Traditionally, productivity tech was synonymous with laptops running either windows or Mac operating systems, but in the recent past, we’ve been seeing other types of systems come up.

Portability, flexibility of use and extended battery life are a huge motivation for those choosing this type of productivity tool, but laptop prices can be hard to stomach. A few years back, we tried replacing these devices with tablets running similar software to what was on our phones. The price seemed right, but judging from the waning sales of tablets, that trend didn’t quite catch on.

Google is making a crack at solving this problem once more by giving us the Chromebook. If international trends are anything to go by (Chromebook US shipments overtook Apple Macbook shipments in 2016), there may be something here to pay attention to.

The upgrade

Chromebooks have been around with us for a few years now, but recent changes made by Google have given them quite the upgrade.

Late last year, Google gave Chromebook users access to the Android Play Store, which now means you can run the same apps you run on your phone on a laptop seamlessly. This has improved the usability of these machines.

Chromebooks are essentially modest little laptops that run a proprietary operating system derived from Google’s Internet browser: Chrome. You could think of it as a computer running a browser.

Due to its browser origin, Chrome OS, as it’s called, is not resource intensive, so it runs on very low spec hardware. This has the advantage of making the average Chromebook cheaper than the average laptop. The machines also have phenomenal battery life (I’m talking going a whole day without charging).

To add on to the advantages, Chrome OS features Google’s rendition of your regular productivity suite for creating, editing and saving Word documents, Excel sheets and PowerPoint presentations – Google Docs. It’s available for free and works well with Google’s free cloud ecosystem.
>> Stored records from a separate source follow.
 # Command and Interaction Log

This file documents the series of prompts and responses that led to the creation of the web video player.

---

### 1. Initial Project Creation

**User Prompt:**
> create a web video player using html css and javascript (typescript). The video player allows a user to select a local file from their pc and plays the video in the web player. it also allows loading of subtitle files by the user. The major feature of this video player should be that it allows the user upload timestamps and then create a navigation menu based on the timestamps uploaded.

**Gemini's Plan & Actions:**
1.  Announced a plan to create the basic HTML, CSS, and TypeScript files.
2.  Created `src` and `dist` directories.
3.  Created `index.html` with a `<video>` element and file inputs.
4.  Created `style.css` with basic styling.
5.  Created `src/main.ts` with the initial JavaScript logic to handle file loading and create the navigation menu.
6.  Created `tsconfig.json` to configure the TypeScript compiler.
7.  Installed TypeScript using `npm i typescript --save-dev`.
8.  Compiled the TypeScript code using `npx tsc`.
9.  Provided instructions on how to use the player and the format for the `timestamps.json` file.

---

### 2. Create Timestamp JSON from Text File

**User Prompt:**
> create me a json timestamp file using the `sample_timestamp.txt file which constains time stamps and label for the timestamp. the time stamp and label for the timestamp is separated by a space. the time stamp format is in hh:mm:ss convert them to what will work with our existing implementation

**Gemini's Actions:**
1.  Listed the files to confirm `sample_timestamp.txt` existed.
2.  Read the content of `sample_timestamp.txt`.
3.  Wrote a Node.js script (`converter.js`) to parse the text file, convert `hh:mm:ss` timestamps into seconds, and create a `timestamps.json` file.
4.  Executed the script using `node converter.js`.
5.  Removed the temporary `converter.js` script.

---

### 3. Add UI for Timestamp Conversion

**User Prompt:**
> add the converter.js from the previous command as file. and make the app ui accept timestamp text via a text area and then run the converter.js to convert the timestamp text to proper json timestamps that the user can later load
And since you have access to free cloud storage, Chromebooks don’t need too much storage and can thus be built without a traditional hard disk, relying only on flash memory. This has the effect of making them pretty snappy. They’re also light, portable and a good number run cool, which means there’s no need for noisy fans. 

However, if you’re a heavy graphics or video processor user, then these might not be the machines for you. But for the rest of us who mainly use the computer to do word processing, Internet browsing, social media activity and consume music and video content, then the Chromebook might be worth a close look.